==== EXERCISE DATA ====

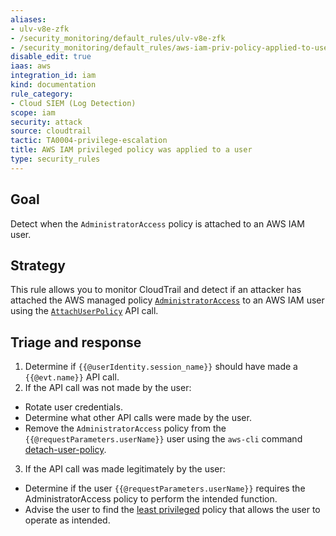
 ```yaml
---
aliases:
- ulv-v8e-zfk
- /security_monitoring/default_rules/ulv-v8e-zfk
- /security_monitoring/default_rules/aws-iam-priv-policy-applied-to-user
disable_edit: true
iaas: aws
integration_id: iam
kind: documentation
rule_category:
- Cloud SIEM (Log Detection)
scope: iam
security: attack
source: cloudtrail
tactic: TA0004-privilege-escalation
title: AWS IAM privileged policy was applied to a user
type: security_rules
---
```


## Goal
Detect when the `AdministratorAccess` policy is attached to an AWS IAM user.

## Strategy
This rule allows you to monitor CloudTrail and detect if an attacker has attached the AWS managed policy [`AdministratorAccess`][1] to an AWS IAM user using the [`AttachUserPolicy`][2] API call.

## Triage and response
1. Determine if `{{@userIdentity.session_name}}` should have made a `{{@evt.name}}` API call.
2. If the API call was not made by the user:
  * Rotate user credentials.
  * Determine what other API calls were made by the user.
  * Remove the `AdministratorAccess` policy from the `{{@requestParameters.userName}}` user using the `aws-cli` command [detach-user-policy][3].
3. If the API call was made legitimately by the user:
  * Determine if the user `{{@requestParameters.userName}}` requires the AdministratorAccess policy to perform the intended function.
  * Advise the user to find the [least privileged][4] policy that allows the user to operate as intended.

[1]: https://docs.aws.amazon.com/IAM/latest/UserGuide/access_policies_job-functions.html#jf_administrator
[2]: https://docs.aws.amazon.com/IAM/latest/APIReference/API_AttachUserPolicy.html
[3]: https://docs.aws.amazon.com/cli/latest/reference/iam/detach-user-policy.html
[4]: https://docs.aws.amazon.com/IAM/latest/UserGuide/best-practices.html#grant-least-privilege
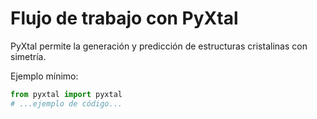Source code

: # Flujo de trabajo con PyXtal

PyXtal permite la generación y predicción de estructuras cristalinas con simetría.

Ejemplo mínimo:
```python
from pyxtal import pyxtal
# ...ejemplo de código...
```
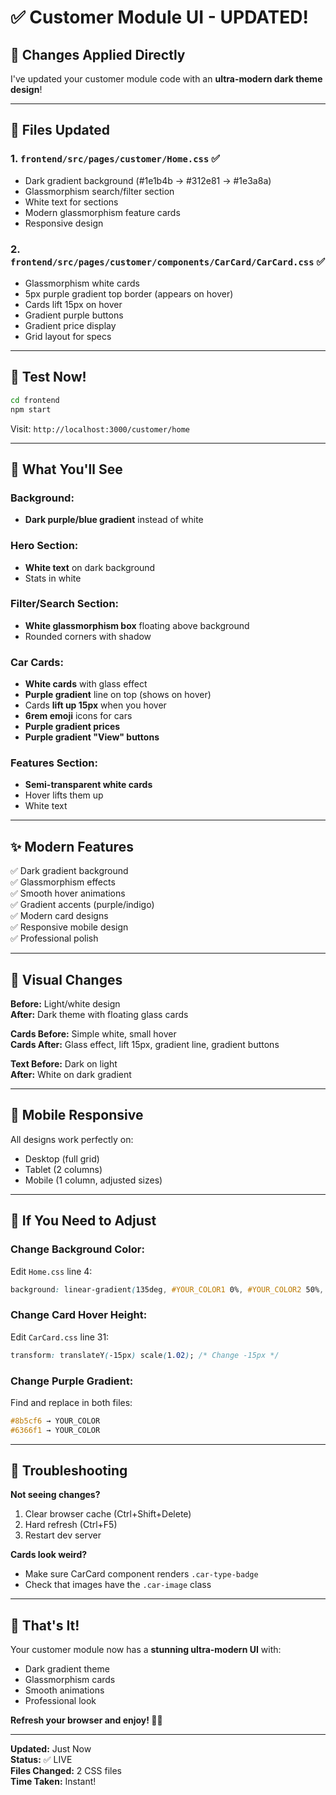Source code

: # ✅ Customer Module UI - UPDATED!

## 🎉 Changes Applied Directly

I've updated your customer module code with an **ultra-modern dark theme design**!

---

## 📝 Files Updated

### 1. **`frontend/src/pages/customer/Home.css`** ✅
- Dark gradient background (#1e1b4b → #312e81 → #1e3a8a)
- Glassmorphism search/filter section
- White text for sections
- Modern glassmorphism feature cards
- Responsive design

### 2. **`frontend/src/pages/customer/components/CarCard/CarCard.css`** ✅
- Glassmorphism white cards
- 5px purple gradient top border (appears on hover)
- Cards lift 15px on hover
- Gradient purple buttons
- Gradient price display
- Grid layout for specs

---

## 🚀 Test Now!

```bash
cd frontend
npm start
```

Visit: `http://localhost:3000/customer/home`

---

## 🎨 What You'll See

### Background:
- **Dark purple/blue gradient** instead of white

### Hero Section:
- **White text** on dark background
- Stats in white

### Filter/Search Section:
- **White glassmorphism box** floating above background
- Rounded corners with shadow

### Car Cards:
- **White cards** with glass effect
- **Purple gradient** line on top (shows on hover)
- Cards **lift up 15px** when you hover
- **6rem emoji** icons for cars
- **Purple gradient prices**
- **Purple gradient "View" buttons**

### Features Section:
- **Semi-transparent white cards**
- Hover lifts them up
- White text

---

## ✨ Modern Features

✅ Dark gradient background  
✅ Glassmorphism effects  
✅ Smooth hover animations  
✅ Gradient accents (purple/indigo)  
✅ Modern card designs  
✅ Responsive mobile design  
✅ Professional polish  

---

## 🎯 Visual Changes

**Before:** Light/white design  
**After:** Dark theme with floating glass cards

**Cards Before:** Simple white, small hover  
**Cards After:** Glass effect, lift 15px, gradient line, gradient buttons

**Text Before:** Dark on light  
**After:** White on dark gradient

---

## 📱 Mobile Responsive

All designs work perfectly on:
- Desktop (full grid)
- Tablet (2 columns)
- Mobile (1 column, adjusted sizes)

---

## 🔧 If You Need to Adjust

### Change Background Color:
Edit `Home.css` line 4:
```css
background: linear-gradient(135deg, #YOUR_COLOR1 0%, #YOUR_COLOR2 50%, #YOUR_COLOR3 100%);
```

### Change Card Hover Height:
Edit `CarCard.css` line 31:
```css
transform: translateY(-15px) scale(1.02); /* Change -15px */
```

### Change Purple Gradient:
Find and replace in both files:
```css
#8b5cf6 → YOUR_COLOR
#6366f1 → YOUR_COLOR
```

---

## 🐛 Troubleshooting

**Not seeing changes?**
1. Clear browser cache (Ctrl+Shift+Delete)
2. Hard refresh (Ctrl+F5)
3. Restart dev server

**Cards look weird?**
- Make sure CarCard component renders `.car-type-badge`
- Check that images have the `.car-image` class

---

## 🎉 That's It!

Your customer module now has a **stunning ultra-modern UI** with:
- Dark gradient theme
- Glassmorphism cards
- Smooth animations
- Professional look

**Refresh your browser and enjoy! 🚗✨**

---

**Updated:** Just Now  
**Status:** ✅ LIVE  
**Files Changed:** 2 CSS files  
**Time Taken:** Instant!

====

ASSIGNMENT:
Check each line of the records for the string "animations" and copy those that have it.

RESPONSE:
✅ Smooth hover animations  
- Smooth animations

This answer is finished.